# Goal of the exercise
Go through the listing and copy each line with the string "importance".

# Data to examine
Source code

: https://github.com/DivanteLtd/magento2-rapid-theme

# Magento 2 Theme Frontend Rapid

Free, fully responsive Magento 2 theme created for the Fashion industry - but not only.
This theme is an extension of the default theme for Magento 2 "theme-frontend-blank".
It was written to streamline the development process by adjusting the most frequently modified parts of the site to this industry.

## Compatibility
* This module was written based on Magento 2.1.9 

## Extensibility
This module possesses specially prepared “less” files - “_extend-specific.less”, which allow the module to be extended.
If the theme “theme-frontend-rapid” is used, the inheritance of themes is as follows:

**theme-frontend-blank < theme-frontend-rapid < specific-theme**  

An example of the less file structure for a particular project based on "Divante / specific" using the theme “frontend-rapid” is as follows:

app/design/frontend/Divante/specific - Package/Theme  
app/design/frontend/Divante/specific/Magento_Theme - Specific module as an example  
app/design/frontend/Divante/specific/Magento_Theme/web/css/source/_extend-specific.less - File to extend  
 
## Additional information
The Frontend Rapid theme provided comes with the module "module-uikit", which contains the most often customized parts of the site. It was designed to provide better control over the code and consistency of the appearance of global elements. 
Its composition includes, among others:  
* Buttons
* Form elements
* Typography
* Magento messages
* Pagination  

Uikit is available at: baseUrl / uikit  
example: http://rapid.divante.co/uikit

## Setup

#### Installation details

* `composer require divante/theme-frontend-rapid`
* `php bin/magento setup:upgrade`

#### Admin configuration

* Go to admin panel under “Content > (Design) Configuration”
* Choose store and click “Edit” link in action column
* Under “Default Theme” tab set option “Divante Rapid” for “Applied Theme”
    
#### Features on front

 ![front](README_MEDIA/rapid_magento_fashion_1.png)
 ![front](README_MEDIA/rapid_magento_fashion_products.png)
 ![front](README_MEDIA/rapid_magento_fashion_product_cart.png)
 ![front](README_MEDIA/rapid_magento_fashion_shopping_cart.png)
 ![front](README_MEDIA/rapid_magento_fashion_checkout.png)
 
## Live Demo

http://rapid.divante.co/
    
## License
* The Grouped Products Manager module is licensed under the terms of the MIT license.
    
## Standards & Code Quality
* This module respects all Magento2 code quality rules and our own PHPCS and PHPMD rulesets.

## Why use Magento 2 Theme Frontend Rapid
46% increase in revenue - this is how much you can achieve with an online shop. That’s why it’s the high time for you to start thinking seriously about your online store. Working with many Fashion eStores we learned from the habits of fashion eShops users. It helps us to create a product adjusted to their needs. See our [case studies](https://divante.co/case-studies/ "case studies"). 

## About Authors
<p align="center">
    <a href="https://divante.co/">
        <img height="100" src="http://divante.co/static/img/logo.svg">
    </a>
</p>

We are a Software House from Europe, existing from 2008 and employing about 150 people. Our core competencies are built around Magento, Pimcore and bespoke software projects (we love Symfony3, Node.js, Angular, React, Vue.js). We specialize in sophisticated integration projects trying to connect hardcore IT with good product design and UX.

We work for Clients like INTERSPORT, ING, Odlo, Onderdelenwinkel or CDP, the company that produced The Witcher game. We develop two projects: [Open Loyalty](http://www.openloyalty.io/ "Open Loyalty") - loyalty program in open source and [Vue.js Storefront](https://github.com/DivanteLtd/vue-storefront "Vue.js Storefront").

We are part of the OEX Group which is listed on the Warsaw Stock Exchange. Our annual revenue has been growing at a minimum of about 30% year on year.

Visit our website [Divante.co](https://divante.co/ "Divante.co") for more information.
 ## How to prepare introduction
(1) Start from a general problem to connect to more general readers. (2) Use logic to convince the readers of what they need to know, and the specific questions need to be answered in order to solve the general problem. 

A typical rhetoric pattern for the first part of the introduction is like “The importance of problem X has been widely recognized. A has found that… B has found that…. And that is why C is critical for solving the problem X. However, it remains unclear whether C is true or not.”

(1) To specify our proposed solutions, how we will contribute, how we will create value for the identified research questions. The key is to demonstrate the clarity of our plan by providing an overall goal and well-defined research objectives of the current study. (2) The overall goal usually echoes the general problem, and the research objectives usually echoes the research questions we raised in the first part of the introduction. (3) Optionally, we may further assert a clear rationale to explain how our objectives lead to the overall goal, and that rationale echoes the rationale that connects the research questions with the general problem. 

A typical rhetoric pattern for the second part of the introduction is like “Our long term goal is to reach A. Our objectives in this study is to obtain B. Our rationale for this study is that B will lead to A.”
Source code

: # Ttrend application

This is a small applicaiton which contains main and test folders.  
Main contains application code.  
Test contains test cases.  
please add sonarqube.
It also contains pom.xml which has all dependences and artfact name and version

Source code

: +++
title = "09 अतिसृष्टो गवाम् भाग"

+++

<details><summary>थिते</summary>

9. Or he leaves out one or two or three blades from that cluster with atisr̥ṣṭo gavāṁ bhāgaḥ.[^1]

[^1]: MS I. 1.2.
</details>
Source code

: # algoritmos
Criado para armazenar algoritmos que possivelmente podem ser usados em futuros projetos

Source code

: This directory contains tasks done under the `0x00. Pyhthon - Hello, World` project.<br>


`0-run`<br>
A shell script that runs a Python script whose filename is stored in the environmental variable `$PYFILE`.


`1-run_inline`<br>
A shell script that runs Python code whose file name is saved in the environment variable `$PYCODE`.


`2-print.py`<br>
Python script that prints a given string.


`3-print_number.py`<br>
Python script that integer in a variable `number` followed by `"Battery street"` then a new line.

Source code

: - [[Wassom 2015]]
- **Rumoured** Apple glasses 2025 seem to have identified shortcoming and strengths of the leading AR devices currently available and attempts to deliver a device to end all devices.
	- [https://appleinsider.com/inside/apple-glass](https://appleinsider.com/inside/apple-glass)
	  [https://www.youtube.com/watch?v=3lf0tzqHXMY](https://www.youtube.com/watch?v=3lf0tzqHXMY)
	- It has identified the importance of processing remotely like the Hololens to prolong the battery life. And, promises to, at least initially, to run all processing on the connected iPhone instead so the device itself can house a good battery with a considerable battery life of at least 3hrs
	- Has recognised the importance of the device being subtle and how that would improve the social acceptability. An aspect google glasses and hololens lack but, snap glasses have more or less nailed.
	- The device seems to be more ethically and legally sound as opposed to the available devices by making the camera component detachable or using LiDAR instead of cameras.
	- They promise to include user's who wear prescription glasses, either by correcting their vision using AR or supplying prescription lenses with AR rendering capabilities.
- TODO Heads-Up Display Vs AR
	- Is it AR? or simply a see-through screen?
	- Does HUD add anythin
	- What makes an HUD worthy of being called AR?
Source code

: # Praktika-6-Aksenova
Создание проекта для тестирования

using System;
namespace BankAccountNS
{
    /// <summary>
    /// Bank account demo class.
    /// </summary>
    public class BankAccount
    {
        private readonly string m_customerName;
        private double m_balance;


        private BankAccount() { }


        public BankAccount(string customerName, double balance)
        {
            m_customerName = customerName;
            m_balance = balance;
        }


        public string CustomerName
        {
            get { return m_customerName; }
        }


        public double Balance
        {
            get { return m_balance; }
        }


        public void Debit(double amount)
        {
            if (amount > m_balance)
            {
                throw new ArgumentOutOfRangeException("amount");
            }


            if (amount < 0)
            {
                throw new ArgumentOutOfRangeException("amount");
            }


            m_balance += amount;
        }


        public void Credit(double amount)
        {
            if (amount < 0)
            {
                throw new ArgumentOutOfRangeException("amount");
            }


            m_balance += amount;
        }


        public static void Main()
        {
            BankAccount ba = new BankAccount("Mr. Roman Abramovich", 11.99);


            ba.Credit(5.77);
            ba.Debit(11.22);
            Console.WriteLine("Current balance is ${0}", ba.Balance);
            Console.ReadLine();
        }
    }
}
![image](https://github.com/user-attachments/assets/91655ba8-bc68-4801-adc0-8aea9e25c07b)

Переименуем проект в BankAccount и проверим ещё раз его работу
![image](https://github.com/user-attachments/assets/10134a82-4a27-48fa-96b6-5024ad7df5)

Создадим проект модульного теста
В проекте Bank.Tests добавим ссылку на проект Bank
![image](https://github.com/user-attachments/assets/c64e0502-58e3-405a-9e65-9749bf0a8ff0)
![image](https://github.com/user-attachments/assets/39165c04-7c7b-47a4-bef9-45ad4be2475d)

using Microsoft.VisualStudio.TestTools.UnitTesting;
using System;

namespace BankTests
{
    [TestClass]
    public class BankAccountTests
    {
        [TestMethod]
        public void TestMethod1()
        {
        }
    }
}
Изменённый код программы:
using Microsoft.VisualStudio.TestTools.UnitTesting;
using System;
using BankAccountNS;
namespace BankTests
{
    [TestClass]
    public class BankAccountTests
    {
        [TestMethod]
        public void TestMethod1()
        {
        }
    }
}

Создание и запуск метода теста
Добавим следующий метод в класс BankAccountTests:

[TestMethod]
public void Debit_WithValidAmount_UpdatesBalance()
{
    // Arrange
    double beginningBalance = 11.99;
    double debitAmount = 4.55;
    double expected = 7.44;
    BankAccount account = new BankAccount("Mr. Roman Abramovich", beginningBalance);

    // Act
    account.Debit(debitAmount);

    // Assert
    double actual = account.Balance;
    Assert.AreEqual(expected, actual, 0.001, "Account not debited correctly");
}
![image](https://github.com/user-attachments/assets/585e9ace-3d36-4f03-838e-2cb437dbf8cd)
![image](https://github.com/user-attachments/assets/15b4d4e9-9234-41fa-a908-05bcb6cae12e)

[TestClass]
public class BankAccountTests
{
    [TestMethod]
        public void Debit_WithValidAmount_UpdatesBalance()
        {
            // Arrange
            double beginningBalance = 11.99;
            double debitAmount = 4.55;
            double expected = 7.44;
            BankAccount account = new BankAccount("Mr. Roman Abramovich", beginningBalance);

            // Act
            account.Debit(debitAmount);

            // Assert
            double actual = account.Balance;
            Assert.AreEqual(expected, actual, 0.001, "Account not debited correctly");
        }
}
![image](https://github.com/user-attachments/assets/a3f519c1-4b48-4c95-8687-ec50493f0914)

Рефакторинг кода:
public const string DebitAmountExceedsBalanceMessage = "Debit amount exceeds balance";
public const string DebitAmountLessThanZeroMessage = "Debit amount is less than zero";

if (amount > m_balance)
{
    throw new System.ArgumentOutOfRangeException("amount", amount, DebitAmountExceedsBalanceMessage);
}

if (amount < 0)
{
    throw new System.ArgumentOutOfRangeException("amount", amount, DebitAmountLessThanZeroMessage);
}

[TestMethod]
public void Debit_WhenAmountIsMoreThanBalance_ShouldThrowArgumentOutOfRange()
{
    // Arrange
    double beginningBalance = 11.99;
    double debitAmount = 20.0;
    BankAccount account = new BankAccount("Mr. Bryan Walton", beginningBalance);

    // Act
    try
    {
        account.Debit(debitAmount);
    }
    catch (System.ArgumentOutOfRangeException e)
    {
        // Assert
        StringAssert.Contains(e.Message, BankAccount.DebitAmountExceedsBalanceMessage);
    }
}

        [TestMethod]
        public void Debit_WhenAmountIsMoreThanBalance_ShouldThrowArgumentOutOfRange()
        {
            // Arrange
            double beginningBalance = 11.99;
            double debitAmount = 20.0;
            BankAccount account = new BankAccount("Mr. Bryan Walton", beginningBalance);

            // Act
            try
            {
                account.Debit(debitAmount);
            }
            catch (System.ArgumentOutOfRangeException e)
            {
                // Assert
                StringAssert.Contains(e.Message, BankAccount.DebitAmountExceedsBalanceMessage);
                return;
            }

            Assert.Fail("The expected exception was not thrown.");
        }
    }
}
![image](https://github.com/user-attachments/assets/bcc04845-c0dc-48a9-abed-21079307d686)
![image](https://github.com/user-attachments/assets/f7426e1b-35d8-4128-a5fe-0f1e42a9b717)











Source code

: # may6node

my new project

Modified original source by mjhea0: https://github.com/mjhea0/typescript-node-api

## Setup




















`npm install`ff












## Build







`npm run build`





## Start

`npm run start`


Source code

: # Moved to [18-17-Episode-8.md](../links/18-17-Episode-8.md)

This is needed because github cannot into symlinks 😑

# Task output
A typical rhetoric pattern for the first part of the introduction is like “The importance of problem X has been widely recognized. A has found that… B has found that…. And that is why C is critical for solving the problem X. However, it remains unclear whether C is true or not.”
	- It has identified the importance of processing remotely like the Hololens to prolong the battery life. And, promises to, at least initially, to run all processing on the connected iPhone instead so the device itself can house a good battery with a considerable battery life of at least 3hrs
	- Has recognised the importance of the device being subtle and how that would improve the social acceptability. An aspect google glasses and hololens lack but, snap glasses have more or less nailed.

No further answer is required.